The Dark Arts differ from other forms of magic in the intent of the wizard using it. Most magic is relatively neutral--it can be used for bad or good. Some magic, however, is evil in its intention through and through. Spells of this kind are often called curses. Curses are spells that are often intended to cause harm to another person. This intention to do harm places that spell into the realm of the Dark Arts. However, simply casting a Curse spell doesn't mean that a person is using the Dark Arts. Ultimately, the deep, true intention of the caster is what makes the difference.

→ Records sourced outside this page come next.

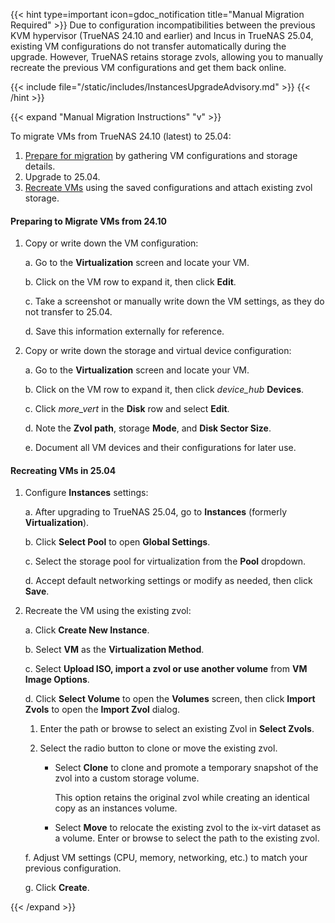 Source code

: &NewLine;

{{< hint type=important icon=gdoc_notification title="Manual Migration Required" >}}
Due to configuration incompatibilities between the previous KVM hypervisor (TrueNAS 24.10 and earlier) and Incus in TrueNAS 25.04, existing VM configurations do not transfer automatically during the upgrade.
However, TrueNAS retains storage zvols, allowing you to manually recreate the previous VM configurations and get them back online.

{{< include file="/static/includes/InstancesUpgradeAdvisory.md" >}}
{{< /hint >}}

{{< expand "Manual Migration Instructions" "v" >}}

To migrate VMs from TrueNAS 24.10 (latest) to 25.04:

1. [Prepare for migration](#preparing-to-migrate-vms-from-2410) by gathering VM configurations and storage details.
2. Upgrade to 25.04.
3. [Recreate VMs](#recreating-vms-in-2504) using the saved configurations and attach existing zvol storage.

#### Preparing to Migrate VMs from 24.10

1. Copy or write down the VM configuration:

   a. Go to the **Virtualization** screen and locate your VM.

   b. Click on the VM row to expand it, then click <span class="iconify" data-icon="mdi:pencil"></span> **Edit**.

   c. Take a screenshot or manually write down the VM settings, as they do not transfer to 25.04.

   d. Save this information externally for reference.

2. Copy or write down the storage and virtual device configuration:

   a. Go to the **Virtualization** screen and locate your VM.

   b. Click on the VM row to expand it, then click <i class="material-icons" aria-hidden="true" title="Devices">device_hub</i> **Devices**.

   c. Click <i class="material-icons" aria-hidden="true" title="System Update">more_vert</i> in the **Disk** row and select **Edit**.

   d. Note the **Zvol path**, storage **Mode**, and **Disk Sector Size**.

   e. Document all VM devices and their configurations for later use.

#### Recreating VMs in 25.04

1. Configure **Instances** settings:

   a. After upgrading to TrueNAS 25.04, go to **Instances** (formerly **Virtualization**).

   b. Click **Select Pool** to open **Global Settings**.

   c. Select the storage pool for virtualization from the **Pool** dropdown.

   d. Accept default networking settings or modify as needed, then click **Save**.

2. Recreate the VM using the existing zvol:

   a. Click **Create New Instance**.

   b. Select **VM** as the **Virtualization Method**.

   c. Select **Upload ISO, import a zvol or use another volume** from **VM Image Options**.

   d. Click **Select Volume** to open the **Volumes** screen, then click **Import Zvols** to open the **Import Zvol** dialog.

      1. Enter the path or browse to select an existing Zvol in **Select Zvols**.

      2. Select the radio button to clone or move the existing zvol.

         - Select **Clone** to clone and promote a temporary snapshot of the zvol into a custom storage volume.

            This option retains the original zvol while creating an identical copy as an instances volume.

         - Select **Move** to relocate the existing zvol to the ix-virt dataset as a volume. Enter or browse to select the path to the existing zvol.

   f. Adjust VM settings (CPU, memory, networking, etc.) to match your previous configuration.

   g. Click **Create**.

{{< /expand >}}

This is a difficult distinction to make in many cases. However, understanding the difference between acceptable and Dark magic is of key importance for witches and wizards in training, which is why Defence Against the Dark Arts is such an important class for students at Hogwarts. Some other schools have a reputation for teaching the Dark Arts, not simply Defence Against the Dark Arts; Durmstrang is such a school.
Divination is magic which attempts to foresee future events. Many in the wizarding world consider this branch of magic to be imprecise at best. There are several types of Divination. The most imprecise is what is commonly known as "fortunetelling," and this is what Trelawney teaches at Hogwarts. The second kind of Divination is what is practiced by the centaurs. When Firenze started teaching Divination classes in the spring of 1996, he taught these techniques, although they were mostly lost on the human students in his classes.
The third type of Divination is called Seeing. This is true Divination, although what the Seer reveals is usually in the form of a Prophecy which then itself requires some interpretation. A Seer, one who possesses the Inner Eye, doesn't seem to have control over their Seeing. Trelawney, for example, only made actual Prophecies three times, although she made plenty of claims about everything from troubles ahead for various students to Neville breaking a teacup. In each case when she made an actual Prophecy, Trelawney went into a trance and spoke in a completely different voice, and after speaking the Prophecy, she didn't remember a thing about it.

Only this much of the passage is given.